The Center for Drug Evaluation and Research (CDER) defines critical tasks for drug/biologic-led combination products as: “user tasks that, if performed incorrectly or not performed at all, would or could cause harm to the patient or user, where harm is defined to include compromised medical care.”  Center for Devices and Radiological Health (CDRH) defines critical tasks for standalone devices or device-led combination products as: “a user task which, if performed incorrectly or not performed at all, would or could cause serious harm to the patient or user, where harm is defined to include compromised medical care.  For combination products, we need to take into considerations medication errors when we combine a device with a drug or a device with a biologic in addition to immediate physical harm resulting from use. We need to account for use errors that can result in underdose, missed dose, or overdose, which are categorized as critical tasks, regardless of levels of severity of harm. For example, consider an underdose for an autoinjector that is indicated for patients to self-administer to treat rheumatoid arthritis. Given that rheumatoid arthritis is a chronic condition, one instance of underdose may not lead to physical harm immediately; however,  over time patients do not get the therapy they need to treat their condition, which leads to compromised medical care.   

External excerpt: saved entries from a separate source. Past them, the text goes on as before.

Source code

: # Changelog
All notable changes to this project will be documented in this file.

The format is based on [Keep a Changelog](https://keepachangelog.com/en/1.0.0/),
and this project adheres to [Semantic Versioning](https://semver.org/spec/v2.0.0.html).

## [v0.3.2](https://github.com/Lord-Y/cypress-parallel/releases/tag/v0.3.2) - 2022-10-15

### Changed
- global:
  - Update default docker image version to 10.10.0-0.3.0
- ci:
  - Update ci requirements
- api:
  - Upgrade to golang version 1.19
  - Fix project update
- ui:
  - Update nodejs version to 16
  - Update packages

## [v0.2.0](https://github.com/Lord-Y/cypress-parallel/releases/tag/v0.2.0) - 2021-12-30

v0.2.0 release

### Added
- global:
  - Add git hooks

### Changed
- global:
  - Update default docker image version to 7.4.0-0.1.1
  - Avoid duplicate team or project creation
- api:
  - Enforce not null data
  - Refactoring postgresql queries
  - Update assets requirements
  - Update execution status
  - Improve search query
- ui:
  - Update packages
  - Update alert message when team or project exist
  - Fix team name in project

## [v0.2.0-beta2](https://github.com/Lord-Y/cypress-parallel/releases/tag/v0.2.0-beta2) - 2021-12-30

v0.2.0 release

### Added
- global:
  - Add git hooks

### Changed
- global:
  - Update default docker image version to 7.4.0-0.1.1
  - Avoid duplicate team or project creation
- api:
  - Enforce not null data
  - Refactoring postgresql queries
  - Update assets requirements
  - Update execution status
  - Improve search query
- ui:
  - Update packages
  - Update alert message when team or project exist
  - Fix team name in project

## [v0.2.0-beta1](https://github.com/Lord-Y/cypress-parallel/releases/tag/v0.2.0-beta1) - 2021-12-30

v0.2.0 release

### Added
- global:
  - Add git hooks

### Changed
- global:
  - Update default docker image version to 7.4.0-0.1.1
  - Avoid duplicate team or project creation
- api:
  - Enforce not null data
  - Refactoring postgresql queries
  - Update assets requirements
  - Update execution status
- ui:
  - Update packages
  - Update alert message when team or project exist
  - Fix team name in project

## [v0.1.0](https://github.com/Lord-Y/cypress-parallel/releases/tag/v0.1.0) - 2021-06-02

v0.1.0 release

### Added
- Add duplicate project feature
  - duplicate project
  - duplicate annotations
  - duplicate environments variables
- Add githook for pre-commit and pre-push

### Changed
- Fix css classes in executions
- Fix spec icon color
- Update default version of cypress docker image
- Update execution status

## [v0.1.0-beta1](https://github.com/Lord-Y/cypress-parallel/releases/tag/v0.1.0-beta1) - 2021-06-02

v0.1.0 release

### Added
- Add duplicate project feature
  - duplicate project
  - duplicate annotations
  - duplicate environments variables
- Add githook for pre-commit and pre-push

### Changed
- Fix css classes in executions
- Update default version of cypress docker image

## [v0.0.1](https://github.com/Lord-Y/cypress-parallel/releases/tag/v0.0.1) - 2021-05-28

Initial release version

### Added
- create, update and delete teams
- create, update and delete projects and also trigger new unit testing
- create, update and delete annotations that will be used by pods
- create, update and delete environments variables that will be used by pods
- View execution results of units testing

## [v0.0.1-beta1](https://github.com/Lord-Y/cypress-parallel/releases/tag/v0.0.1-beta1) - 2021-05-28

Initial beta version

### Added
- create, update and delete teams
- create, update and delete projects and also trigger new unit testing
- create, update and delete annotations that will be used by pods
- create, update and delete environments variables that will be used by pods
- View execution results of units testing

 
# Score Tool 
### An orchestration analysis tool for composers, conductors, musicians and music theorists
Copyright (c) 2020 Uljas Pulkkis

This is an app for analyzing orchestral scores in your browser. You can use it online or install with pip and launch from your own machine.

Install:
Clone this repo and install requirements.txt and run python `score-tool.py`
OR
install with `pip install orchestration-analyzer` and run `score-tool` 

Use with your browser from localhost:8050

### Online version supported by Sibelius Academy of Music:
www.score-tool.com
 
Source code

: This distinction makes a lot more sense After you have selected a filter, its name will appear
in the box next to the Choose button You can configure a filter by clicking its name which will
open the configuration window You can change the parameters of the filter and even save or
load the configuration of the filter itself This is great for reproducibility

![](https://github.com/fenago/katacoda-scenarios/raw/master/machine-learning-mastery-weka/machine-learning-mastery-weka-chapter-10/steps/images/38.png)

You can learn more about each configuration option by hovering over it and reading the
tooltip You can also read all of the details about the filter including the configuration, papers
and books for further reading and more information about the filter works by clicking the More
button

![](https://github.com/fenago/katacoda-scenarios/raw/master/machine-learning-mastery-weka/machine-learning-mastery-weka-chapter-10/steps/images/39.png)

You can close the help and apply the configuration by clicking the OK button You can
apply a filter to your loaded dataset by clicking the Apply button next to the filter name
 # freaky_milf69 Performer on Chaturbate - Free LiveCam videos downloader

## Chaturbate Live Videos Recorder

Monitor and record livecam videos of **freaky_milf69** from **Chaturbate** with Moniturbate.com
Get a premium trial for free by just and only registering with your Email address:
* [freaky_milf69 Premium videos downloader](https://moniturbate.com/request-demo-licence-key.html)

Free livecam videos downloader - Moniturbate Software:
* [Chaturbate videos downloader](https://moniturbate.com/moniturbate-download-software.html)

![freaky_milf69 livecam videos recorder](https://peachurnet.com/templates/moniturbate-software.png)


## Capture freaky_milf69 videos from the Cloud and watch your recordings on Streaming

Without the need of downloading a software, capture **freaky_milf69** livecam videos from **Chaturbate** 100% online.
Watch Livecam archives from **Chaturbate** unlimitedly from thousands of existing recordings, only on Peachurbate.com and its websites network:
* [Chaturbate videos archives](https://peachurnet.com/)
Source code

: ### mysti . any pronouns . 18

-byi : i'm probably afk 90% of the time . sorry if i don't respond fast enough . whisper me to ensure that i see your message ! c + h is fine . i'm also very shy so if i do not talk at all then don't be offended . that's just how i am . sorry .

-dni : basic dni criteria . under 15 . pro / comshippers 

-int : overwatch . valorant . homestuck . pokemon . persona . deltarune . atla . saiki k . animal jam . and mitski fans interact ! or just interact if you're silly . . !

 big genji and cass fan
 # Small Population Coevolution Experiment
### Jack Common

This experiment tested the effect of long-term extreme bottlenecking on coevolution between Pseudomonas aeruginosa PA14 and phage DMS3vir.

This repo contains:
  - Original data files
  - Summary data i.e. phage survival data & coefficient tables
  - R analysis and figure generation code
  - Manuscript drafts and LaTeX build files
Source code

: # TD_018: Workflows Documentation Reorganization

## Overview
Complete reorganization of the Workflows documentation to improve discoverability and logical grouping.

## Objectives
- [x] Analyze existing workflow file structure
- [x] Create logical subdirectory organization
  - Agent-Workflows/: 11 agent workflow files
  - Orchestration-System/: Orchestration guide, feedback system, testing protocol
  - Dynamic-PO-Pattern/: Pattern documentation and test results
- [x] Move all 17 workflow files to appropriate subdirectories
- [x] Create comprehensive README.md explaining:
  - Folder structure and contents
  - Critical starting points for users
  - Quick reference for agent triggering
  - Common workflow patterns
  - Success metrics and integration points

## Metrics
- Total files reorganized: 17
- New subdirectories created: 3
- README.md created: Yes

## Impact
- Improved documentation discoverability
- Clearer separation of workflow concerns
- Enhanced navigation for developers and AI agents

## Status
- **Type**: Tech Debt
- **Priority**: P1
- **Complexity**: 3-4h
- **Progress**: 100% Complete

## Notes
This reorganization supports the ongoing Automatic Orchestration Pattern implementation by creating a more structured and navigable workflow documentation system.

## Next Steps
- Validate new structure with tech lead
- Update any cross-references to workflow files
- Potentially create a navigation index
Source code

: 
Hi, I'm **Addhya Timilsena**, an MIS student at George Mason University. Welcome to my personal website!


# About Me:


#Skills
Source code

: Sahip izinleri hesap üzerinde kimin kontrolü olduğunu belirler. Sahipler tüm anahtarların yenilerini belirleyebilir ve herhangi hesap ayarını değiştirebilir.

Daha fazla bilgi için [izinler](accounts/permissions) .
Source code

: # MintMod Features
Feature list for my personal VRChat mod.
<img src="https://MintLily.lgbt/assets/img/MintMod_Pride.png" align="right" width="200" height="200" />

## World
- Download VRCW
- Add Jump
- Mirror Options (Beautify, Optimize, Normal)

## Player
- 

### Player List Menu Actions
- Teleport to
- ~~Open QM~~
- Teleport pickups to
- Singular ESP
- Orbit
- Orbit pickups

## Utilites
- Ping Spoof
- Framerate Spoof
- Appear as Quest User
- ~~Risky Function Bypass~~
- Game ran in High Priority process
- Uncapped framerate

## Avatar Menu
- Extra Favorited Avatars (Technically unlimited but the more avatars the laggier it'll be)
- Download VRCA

My product is a prefilled syringe (PFS) intended to be used by healthcare professionals (HCPs) in a healthcare setting. Do I need to conduct a HF validation study?
Because the proposed product is a combination product, the device constituent should comply with the Quality System regulation, 21 CFR Part 820. In particular, Section 30 Design Controls, includes requirements relevant to human factors as described above. However, from a submission review perspective, it may be possible to engage with the FDA prior to your formal submission to discuss your plans with regards to HF and to ensure alignment on next steps with regards to human factors data needs.    The pre-submission can include your HF plans along with your URRA.  In addition, your plan can include an evaluation tool known as comparative analysis.  This is a tool that can be used to compare your proposed product to similar marketed products through labeling, task, and physical product examination. The FDA’s draft guidance titled “Comparative Analyses and Related Comparative Use Human Factors Studies for a Drug-Device Combination Product Submitted in an ANDA” provides a detailed outline of the comparative analysis and how to go about putting one together.  Note that while the guidance explicitly states this is for ANDA or generic products, this tool can be used generally for new products that have similar marketed products. Lastly, your plan should include a justification to FDA for concurrence that you do not need to submit the results of the HF validation study to support the FDA’s review of your marketing application. It is important to ensure that the FDA aligns with your HF plans in the pre-submission space.